I wonder if we will ever have gotten to the bottom of this one, Vicki. We’ve experienced our fair share of it in this family. When it was my turn at school, I learned how to blend in and ended up being one of the “in crowd”, I have watched each of my sons in turn figure out their ways of coping, too. My elder son has become one of the “beautiful people” that everyone wants to know. My younger son has become one of the eccentrics, so far “out there” that it’s considered cool.
But is the answer? To change who we are to avoid being picked on?
In my current job, I am that person and it still hurts.
Go to your reunion, but before you go, watch the YouTube video of Taylor Mali on “what teachers make” and hold your head up high.

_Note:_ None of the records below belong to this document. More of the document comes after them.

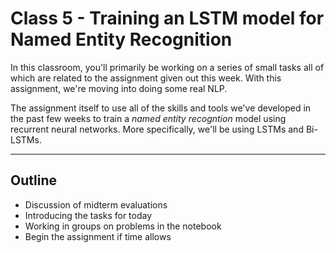 # Class 5 - Training an LSTM model for Named Entity Recognition

In this classroom, you'll primarily be working on a series of small tasks all of which are related to the assignment given out this week. With this assignment, we're moving into doing some real NLP. 

The assignment itself to use all of the skills and tools we've developed in the past few weeks to train a *named entity recogntion* model using recurrent neural networks. More specifically, we'll be using LSTMs and Bi-LSTMs.

---
## Outline

- Discussion of midterm evaluations
- Introducing the tasks for today
- Working in groups on problems in the notebook
- Begin the assignment if time allows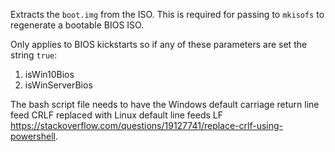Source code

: Extracts the `boot.img` from the ISO. This is required for passing to `mkisofs` to regenerate a bootable BIOS ISO.

Only applies to BIOS kickstarts so if any of these parameters are set the string `true`:

1. isWin10Bios
2. isWinServerBios

The bash script file needs to have the Windows default carriage return line feed CRLF replaced with Linux default line feeds LF https://stackoverflow.com/questions/19127741/replace-crlf-using-powershell.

PS I’m feeling pretty fat at the moment, too :-(
Vicki, I understand the receiving end of bullying all too well. My experiences in boarding school still feel like yesterday and I wonder how much of an effect it has had on me as an adult. I’m convinced that the nagging self doubt that comes up every time I step into a new and challenging situation has something to do with it. I’ve been to one Class of ’83 reunion back in 1993 and as far as I’m concerned that was one too many. I found that everyone in the room regardless of success or failures in their adult life defaulted to their secondary school pecking order. I have no desire to continually revisit that part of my life. I also don’t recall any form of teacher support during my secondary education – despite the fact the school I was attending was supposedly the “best Lutheran” school in the state. Bullying is an ongoing problem and I applaud my own school’s efforts to stamp it out using surveys, grievance procedures etc. – it’s also well documented that most bullies have problems of their own and we as teachers need to be proactive in giving all students coping and resilience strategies. There are a number of excellent programs developed here in Australia that empower students and help to make them more “bully proof” – teachers who don’t take a proactive stance are allowing an age old problem to stay entrenched in schools.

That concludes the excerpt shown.